**DATA SUPPLIED**:

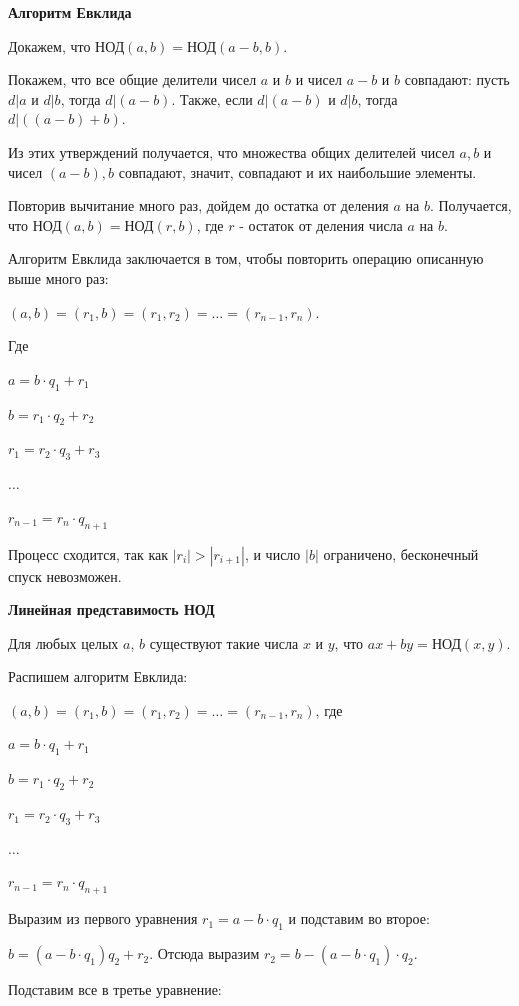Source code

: \centerline{\bf \Huge Алгоритм Евклида}

Докажем, что $\text{НОД}(a,b)=\text{НОД}(a-b,b)$.

Покажем, что все общие делители чисел $a$ и $b$ и чисел $a-b$ и $b$ совпадают: пусть $d|a$ и $d|b$, тогда $d|(a-b)$. Также, если $d|(a-b)$ и $d|b$, тогда $d|((a-b)+b)$.

Из этих утверждений получается, что множества общих делителей чисел $a,b$ и чисел $(a-b),b$ совпадают, значит, совпадают и их наибольшие элементы. 

Повторив вычитание много раз, дойдем до остатка от деления $a$ на $b$. Получается, что  $\text{НОД}(a,b)=\text{НОД}(r,b)$, где $r$ - остаток от деления числа $a$ на $b$.

Алгоритм Евклида заключается в том, чтобы повторить операцию описанную выше много раз: 

$(a,b)=(r_1,b)=(r_1,r_2)=\ldots=(r_{n-1},r_n)$.

Где

$a=b\cdot q_1+r_1$

$b=r_1 \cdot q_2 + r_2$

$r_1=r_2 \cdot q_3 + r_3$

$\ldots$

$r_{n-1}=r_n \cdot q_{n+1} $

Процесс сходится, так как $|r_i| > |r_{i+1}|$, и число $|b|$ ограничено, бесконечный спуск невозможен.


\newpage

\hspace{3mm}

\centerline{\bf \Huge Линейная представимость НОД}

Для любых целых $a$, $b$ существуют такие числа $x$ и $y$, что $ax+by=\text{НОД}(x,y)$.

Распишем алгоритм Евклида:

$(a,b)=(r_1,b)=(r_1,r_2)=\ldots=(r_{n-1},r_n)$, где 

$a=b\cdot q_1+r_1$

$b=r_1 \cdot q_2 + r_2$

$r_1=r_2 \cdot q_3 + r_3$

$\ldots$

$r_{n-1}=r_n \cdot q_{n+1} $


Выразим из первого уравнения $r_1=a-b\cdot q_1$ и подставим во второе:

$b=(a-b \cdot q_1) q_2 + r_2$. Отсюда выразим $r_2=b-(a-b\cdot q_1) \cdot q_2$.

Подставим все в третье уравнение:

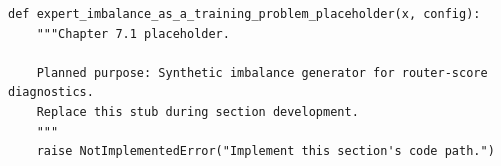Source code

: \begin{lstlisting}[style=bookpython,caption={Planned code placeholder for expert imbalance as a training problem.},label={lst:ch07-expert-imbalance-as-a-training-problem}]
def expert_imbalance_as_a_training_problem_placeholder(x, config):
    """Chapter 7.1 placeholder.

    Planned purpose: Synthetic imbalance generator for router-score diagnostics.
    Replace this stub during section development.
    """
    raise NotImplementedError("Implement this section's code path.")
\end{lstlisting}
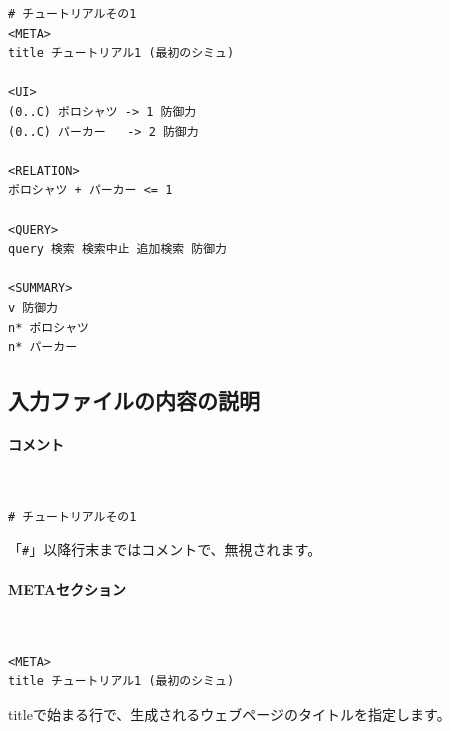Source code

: \documentclass[dvipdfmx]{jsarticle}
\begin{document}
{\footnotesize\begin{mdframed}\begin{Verbatim}
# チュートリアルその1
<META>
title チュートリアル1 (最初のシミュ)

<UI>
(0..C) ポロシャツ -> 1 防御力
(0..C) パーカー   -> 2 防御力

<RELATION>
ポロシャツ + パーカー <= 1

<QUERY>
query 検索 検索中止 追加検索 防御力

<SUMMARY>
v 防御力
n* ポロシャツ
n* パーカー
\end{Verbatim}
\end{mdframed}}

\subsection{入力ファイルの内容の説明}

\paragraph{コメント}~\medskip
{\footnotesize\begin{mdframed}\begin{Verbatim}
# チュートリアルその1
\end{Verbatim}
\end{mdframed}}
\medskip

「\texttt{\#}」以降行末まではコメントで、無視されます。

\paragraph{METAセクション}~\medskip
{\footnotesize\begin{mdframed}\begin{Verbatim}
<META>
title チュートリアル1 (最初のシミュ)
\end{Verbatim}
\end{mdframed}}
\medskip

titleで始まる行で、生成されるウェブページのタイトルを指定します。

\begin{center}
\end{center}
\end{document}
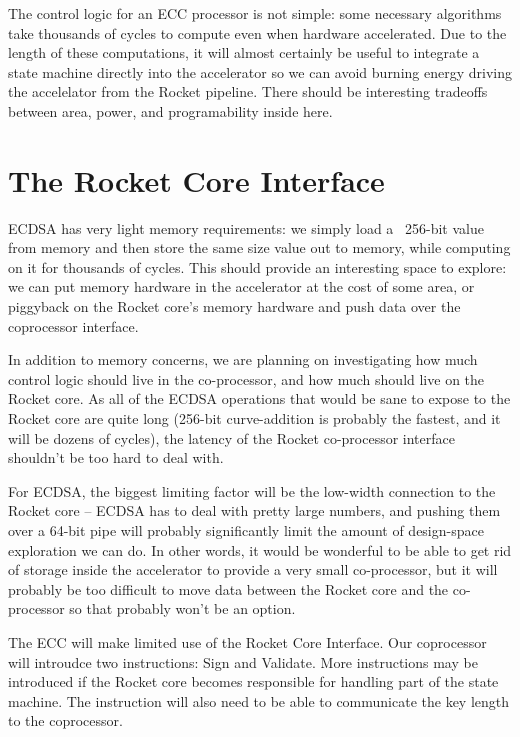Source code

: \documentclass[twocolumn]{article}
\begin{document}
The control logic for an ECC processor is not simple: some necessary
algorithms take thousands of cycles\cite{mmm-hw_ecc} to compute even
when hardware accelerated.  Due to the length of these computations,
it will almost certainly be useful to integrate a state machine
directly into the accelerator so we can avoid burning 
energy driving the accelelator from the Rocket pipeline.  There should
be interesting tradeoffs between area, power, and programability
inside here.

\section{The Rocket Core Interface}

ECDSA has very light memory requirements: we simply load a ~256-bit
value from memory and then store the same size value out to memory,
while computing on it for thousands of cycles.  This should provide an
interesting space to explore: we can put memory hardware in the
accelerator at the cost of some area, or piggyback on the Rocket
core's memory hardware and push data over the coprocessor interface.

In addition to memory concerns, we are planning on investigating how
much control logic should live in the co-processor, and how much
should live on the Rocket core.  As all of the ECDSA operations that
would be sane to expose to the Rocket core are quite long (256-bit
curve-addition is probably the fastest, and it will be dozens of
cycles), the latency of the Rocket co-processor interface shouldn't be
too hard to deal with.

For ECDSA, the biggest limiting factor will be the low-width
connection to the Rocket core -- ECDSA has to deal with pretty large
numbers, and pushing them over a 64-bit pipe will probably
significantly limit the amount of design-space exploration we can do.
In other words, it would be wonderful to be able to get rid of storage
inside the accelerator to provide a very small co-processor, but it
will probably be too difficult to move data between the Rocket core
and the co-processor so that probably won't be an option.

The ECC will make limited use of the Rocket Core Interface. Our 
coprocessor will introudce two instructions: Sign and Validate. More
instructions may be introduced if the Rocket core becomes responsible
for handling part of the state machine. The instruction will also need
to be able to communicate the key length to the coprocessor. 
\end{document}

**WHAT TO WORK ON**: Any pictures above are to be left out. Retype the rest of the records exactly.

**FINISHED EXERCISE**:
Source code

: \centerline{\bf \Huge Алгоритм Евклида}

Докажем, что $\text{НОД}(a,b)=\text{НОД}(a-b,b)$.

Покажем, что все общие делители чисел $a$ и $b$ и чисел $a-b$ и $b$ совпадают: пусть $d|a$ и $d|b$, тогда $d|(a-b)$. Также, если $d|(a-b)$ и $d|b$, тогда $d|((a-b)+b)$.

Из этих утверждений получается, что множества общих делителей чисел $a,b$ и чисел $(a-b),b$ совпадают, значит, совпадают и их наибольшие элементы. 

Повторив вычитание много раз, дойдем до остатка от деления $a$ на $b$. Получается, что  $\text{НОД}(a,b)=\text{НОД}(r,b)$, где $r$ - остаток от деления числа $a$ на $b$.

Алгоритм Евклида заключается в том, чтобы повторить операцию описанную выше много раз: 

$(a,b)=(r_1,b)=(r_1,r_2)=\ldots=(r_{n-1},r_n)$.

Где

$a=b\cdot q_1+r_1$

$b=r_1 \cdot q_2 + r_2$

$r_1=r_2 \cdot q_3 + r_3$

$\ldots$

$r_{n-1}=r_n \cdot q_{n+1} $

Процесс сходится, так как $|r_i| > |r_{i+1}|$, и число $|b|$ ограничено, бесконечный спуск невозможен.


\newpage

\hspace{3mm}

\centerline{\bf \Huge Линейная представимость НОД}

Для любых целых $a$, $b$ существуют такие числа $x$ и $y$, что $ax+by=\text{НОД}(x,y)$.

Распишем алгоритм Евклида:

$(a,b)=(r_1,b)=(r_1,r_2)=\ldots=(r_{n-1},r_n)$, где 

$a=b\cdot q_1+r_1$

$b=r_1 \cdot q_2 + r_2$

$r_1=r_2 \cdot q_3 + r_3$

$\ldots$

$r_{n-1}=r_n \cdot q_{n+1} $


Выразим из первого уравнения $r_1=a-b\cdot q_1$ и подставим во второе:

$b=(a-b \cdot q_1) q_2 + r_2$. Отсюда выразим $r_2=b-(a-b\cdot q_1) \cdot q_2$.

Подставим все в третье уравнение:

Source code

: \begin{lstlisting}[style=bookpython,caption={Planned code placeholder for expert imbalance as a training problem.},label={lst:ch07-expert-imbalance-as-a-training-problem}]
def expert_imbalance_as_a_training_problem_placeholder(x, config):
    """Chapter 7.1 placeholder.

    Planned purpose: Synthetic imbalance generator for router-score diagnostics.
    Replace this stub during section development.
    """
    raise NotImplementedError("Implement this section's code path.")
\end{lstlisting}
Source code

: \documentclass[dvipdfmx]{jsarticle}
\begin{document}
{\footnotesize\begin{mdframed}\begin{Verbatim}
# チュートリアルその1
<META>
title チュートリアル1 (最初のシミュ)

<UI>
(0..C) ポロシャツ -> 1 防御力
(0..C) パーカー   -> 2 防御力

<RELATION>
ポロシャツ + パーカー <= 1

<QUERY>
query 検索 検索中止 追加検索 防御力

<SUMMARY>
v 防御力
n* ポロシャツ
n* パーカー
\end{Verbatim}
\end{mdframed}}

\subsection{入力ファイルの内容の説明}

\paragraph{コメント}~\medskip
{\footnotesize\begin{mdframed}\begin{Verbatim}
# チュートリアルその1
\end{Verbatim}
\end{mdframed}}
\medskip

「\texttt{\#}」以降行末まではコメントで、無視されます。

\paragraph{METAセクション}~\medskip
{\footnotesize\begin{mdframed}\begin{Verbatim}
<META>
title チュートリアル1 (最初のシミュ)
\end{Verbatim}
\end{mdframed}}
\medskip

titleで始まる行で、生成されるウェブページのタイトルを指定します。

\begin{center}
\end{center}
\end{document}
Source code

: \documentclass[twocolumn]{article}
\begin{document}
The control logic for an ECC processor is not simple: some necessary
algorithms take thousands of cycles\cite{mmm-hw_ecc} to compute even
when hardware accelerated.  Due to the length of these computations,
it will almost certainly be useful to integrate a state machine
directly into the accelerator so we can avoid burning 
energy driving the accelelator from the Rocket pipeline.  There should
be interesting tradeoffs between area, power, and programability
inside here.

\section{The Rocket Core Interface}

ECDSA has very light memory requirements: we simply load a ~256-bit
value from memory and then store the same size value out to memory,
while computing on it for thousands of cycles.  This should provide an
interesting space to explore: we can put memory hardware in the
accelerator at the cost of some area, or piggyback on the Rocket
core's memory hardware and push data over the coprocessor interface.

In addition to memory concerns, we are planning on investigating how
much control logic should live in the co-processor, and how much
should live on the Rocket core.  As all of the ECDSA operations that
would be sane to expose to the Rocket core are quite long (256-bit
curve-addition is probably the fastest, and it will be dozens of
cycles), the latency of the Rocket co-processor interface shouldn't be
too hard to deal with.

For ECDSA, the biggest limiting factor will be the low-width
connection to the Rocket core -- ECDSA has to deal with pretty large
numbers, and pushing them over a 64-bit pipe will probably
significantly limit the amount of design-space exploration we can do.
In other words, it would be wonderful to be able to get rid of storage
inside the accelerator to provide a very small co-processor, but it
will probably be too difficult to move data between the Rocket core
and the co-processor so that probably won't be an option.

The ECC will make limited use of the Rocket Core Interface. Our 
coprocessor will introudce two instructions: Sign and Validate. More
instructions may be introduced if the Rocket core becomes responsible
for handling part of the state machine. The instruction will also need
to be able to communicate the key length to the coprocessor. 
\end{document}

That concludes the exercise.